此刻,她看到金豆出現在她們身邊,蘇婧婷也給金豆一個擁抱:「小子,你可要看好我家芸丫頭,不能讓她受半點傷害。若是你出國看花眼,看上哪位洋妞,我可是要從上海奔到法蘭西,去揪你耳朵的。」
「放心吧,小姐,我金豆可不是那種人!」金豆抹了抹眼角,笑著對蘇婧婷說,「只是,老闆讓我好好保護你,這——」
「哎喲,我這麼大人,還要成天被看著,怪難受,你只管陪我家芸芸,好好念書。

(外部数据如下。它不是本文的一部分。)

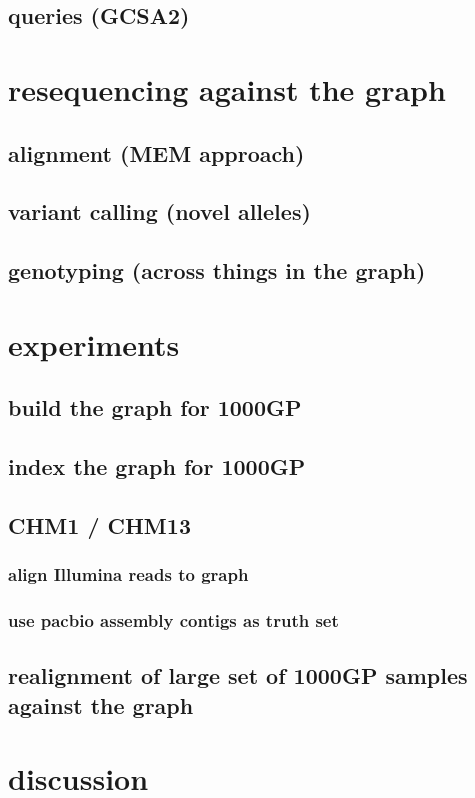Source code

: \documentclass{article}
\begin{document}
\subsection{queries (GCSA2)}


\section{resequencing against the graph}

\subsection{alignment (MEM approach)}

\subsection{variant calling (novel alleles)}

\subsection{genotyping (across things in the graph)}


\section{experiments}

\subsection{build the graph for 1000GP}

\subsection{index the graph for 1000GP}

\subsection{CHM1 / CHM13}
\subsubsection{align Illumina reads to graph}
\subsubsection{use pacbio assembly contigs as truth set}

\subsection{realignment of large set of 1000GP samples against the graph}


\section{discussion}

{}


\end{document}

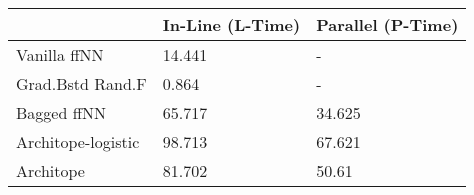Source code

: \begin{tabular}{lll}
\toprule
{} & In-Line (L-Time) & Parallel (P-Time) \\
\midrule
Vanilla ffNN       &           14.441 &                 - \\
Grad.Bstd Rand.F   &            0.864 &                 - \\
Bagged ffNN        &           65.717 &            34.625 \\
Architope-logistic &           98.713 &            67.621 \\
Architope          &           81.702 &             50.61 \\
\bottomrule
\end{tabular}
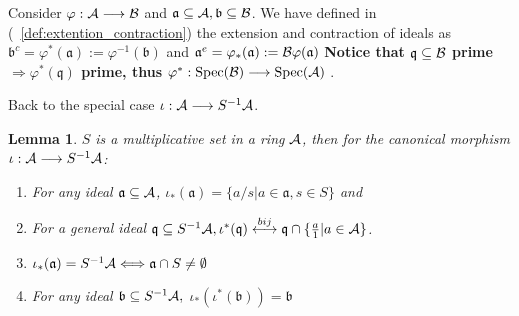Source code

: \documentclass[11pt]{article}
\newtheorem{lemma}[thm]{Lemma}
\newcommand{\sca}{{\mathfrak a}}
\newcommand{\scb}{{\mathfrak b}}
\newcommand{\scq}{\mathfrak q}
\newcommand{\cala}{{\cal A}}
\newcommand{\calb}{{\cal B}}
\newcommand{\Lrta}{\Longrightarrow}
\newcommand{\lrta}{\longrightarrow}
\newcommand{\llrta}{\longleftrightarrow}
\newcommand{\Llrta}{\Longleftrightarrow}
\begin{document}
Consider $\varphi:\cala\lrta\calb$ and $\sca\subseteq \cala, \scb\subseteq \calb$. We have defined in (~\ref{def:extention_contraction}) the extension and contraction of ideals as $\scb^{c}=\varphi^{*}(\sca):=\varphi^{-1}(\scb)$ and $\sca^{e}=\varphi_*(\sca):=\calb\varphi(\sca)$ \textbf{Notice that 
$\scq\subseteq \calb$ prime $\Lrta \varphi^{*}(\scq)$ prime,
thus $\varphi^*:\text{Spec}(\calb)\lrta \text{Spec}(\cala)$
}.

Back to the special case $\iota :\cala\lrta S^{-1}\cala$.
\begin{lemma}\label{lem:prep_localization_iso}
$S$ is a multiplicative set in a ring $\cala$, then for the canonical morphism $\iota:\cala\lrta S^{-1}\cala$:
\begin{enumerate}[label=(\alph*)]
\item For any ideal $\sca\subseteq \cala$, $\iota_*(\sca)=\{a/s|a\in\sca,s\in S\}$ and 
\item {\color{red} For a general ideal $ \scq\subseteq S^{-1}\cala,\iota^*(\scq)\overset{bij}{\llrta}\scq\cap \{\frac{a}{1}|a\in\cala\}$}.
\item $\iota_*(\sca)= S^{-1}\cala\Llrta\sca\cap S\neq \emptyset$
\item For any ideal $\scb\subseteq S^{-1}\cala,$ $\iota_{*}(\iota^*(\scb))=\scb$
\end{enumerate}
\end{lemma}
\end{document}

」蘇婧婷眼裡又泛著淚光,馬上又說道,「走,回頭,我給你們挑幾本書,先預習預習,走之前還可以問問我。」
就這樣,蘇婧婷在悲戚地祭奠子君後,緊接著又以萬分不舍的心情,送別了一直在身邊的好閨蜜,和成天護她周全的金豆。送別那日,艷陽高照,蘇婧婷縱有不舍,對於朋友堅定追逐夢想、把握幸福的決心,卻默默讚許,也懷著無限祝福,目送著遠洋輪船漸漸駛離港口,駛向未知的理想與青春。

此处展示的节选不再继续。